▸ WHAT TO WORK ON:
Below are records to repeat exactly; do not include any pictures.

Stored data
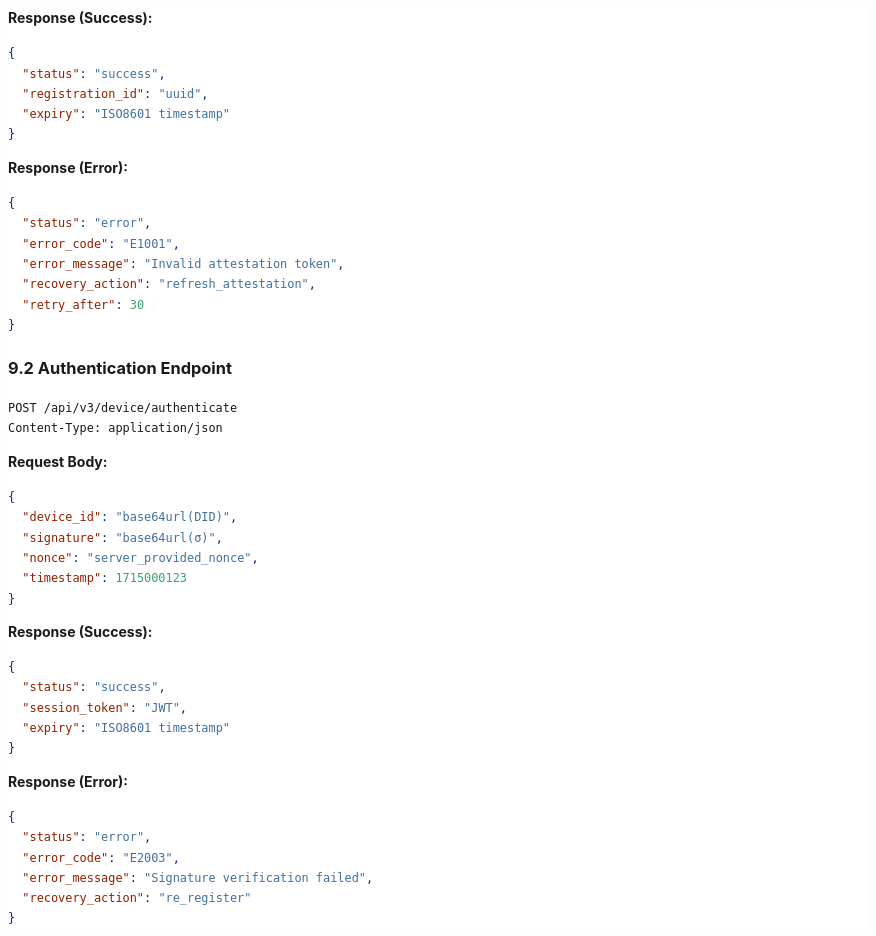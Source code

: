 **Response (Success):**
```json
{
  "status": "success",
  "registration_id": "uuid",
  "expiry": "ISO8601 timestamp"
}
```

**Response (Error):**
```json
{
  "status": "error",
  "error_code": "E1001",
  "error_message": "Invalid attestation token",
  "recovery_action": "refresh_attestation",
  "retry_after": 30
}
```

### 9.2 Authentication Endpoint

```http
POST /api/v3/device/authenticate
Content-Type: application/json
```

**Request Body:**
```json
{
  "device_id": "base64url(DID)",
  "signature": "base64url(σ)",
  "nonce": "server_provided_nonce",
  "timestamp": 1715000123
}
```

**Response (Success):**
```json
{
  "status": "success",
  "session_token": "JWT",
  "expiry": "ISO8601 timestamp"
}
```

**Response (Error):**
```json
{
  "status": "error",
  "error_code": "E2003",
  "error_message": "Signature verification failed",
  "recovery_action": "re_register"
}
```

▸ EXERCISE ANSWER:
Source code

: **Response (Success):**
```json
{
  "status": "success",
  "registration_id": "uuid",
  "expiry": "ISO8601 timestamp"
}
```

**Response (Error):**
```json
{
  "status": "error",
  "error_code": "E1001",
  "error_message": "Invalid attestation token",
  "recovery_action": "refresh_attestation",
  "retry_after": 30
}
```

### 9.2 Authentication Endpoint

```http
POST /api/v3/device/authenticate
Content-Type: application/json
```

**Request Body:**
```json
{
  "device_id": "base64url(DID)",
  "signature": "base64url(σ)",
  "nonce": "server_provided_nonce",
  "timestamp": 1715000123
}
```

**Response (Success):**
```json
{
  "status": "success",
  "session_token": "JWT",
  "expiry": "ISO8601 timestamp"
}
```

**Response (Error):**
```json
{
  "status": "error",
  "error_code": "E2003",
  "error_message": "Signature verification failed",
  "recovery_action": "re_register"
}
```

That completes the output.